The Three Hump Problem: Building a Robo Advisor Customer Base

Chairing a panel of "digital marketing gurus" last week at Platforum’s D2C conference , I pitched the customer acquisition challenge as being the two hump problem – operating in a category no-one knows about before you even try and create preference for your offering. In retrospect I would make it a three hump problem. While awareness of the category is slowly creeping up – the figures I had for the event were 11% but a more recent study by AT Kearney now says 20% (this is in the US mind you) – we still face a largely disengaged audience to start with as Lucian Camp warned us in his warm up to our session.That’s a tall order if you are going to build what McKinsey called "trust and intimacy" in its recent report for what is essentially a service not a product. Yet I remain an optimist. Consumers are prepared to entrusts things to the internet (not always wisely) that would have been unthinkable 5/10 years ago and we have reached a tipping point with mobile devices and their role in our lives connecting us 24/7 and changing our habits rapidly and irrevocably.The challenge for traditional companies is how to respond in a fast-changing world they decreasingly understand. I have written previously on reverse mentoring and I would also refer everyone to Scott Brinker’s useful musings on marketing technology and its irritating inadequacies.In marketing terms my top five tips remain:

  • Listening – you cannot invest too much at this point in understanding your customers/clients and how their needs are changing. Established players will lose them to someone who understands them better if they don’t and new players won’t gather clients and assets unless their client experience really delivers what its target market wants and needs.

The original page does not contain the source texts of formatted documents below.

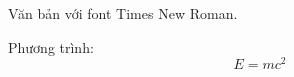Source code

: \documentclass{article}
\begin{document}
	
	Văn bản với font Times New Roman.
	
	Phương trình: 
	\[
	E = mc^2
	\]
	
\end{document}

  • Customer referral and advocacy – Betterment is only five years old and already a third of its new business already comes from current clients. Active advocacy is not something wealth management firms have traditionally invested in leaving it largely in the hands of advisers but a less laissez faire approach may now be advisable.
  • It’s not just about finance – we have tried for decades to get people excited about pensions and largely failed. Besides most people under 50 will never be able to or want to retire completely – engagement with consumers has to be about how we all want to live and manage our income and capital over lifespans my grandparents would have been astonished by.
  • Learn new tricks – having failed to get most people to come to us – we need to go to them, wherever they are, and talk to them how they want to be talked to. Gamification is a particularly interesting area.
  • Get personal – online need not mean impersonal. I predict a growth in brand characters – perhaps more in the avatar and virtual assistant’s mode than Tony the Tiger but you can’t knock his longevity.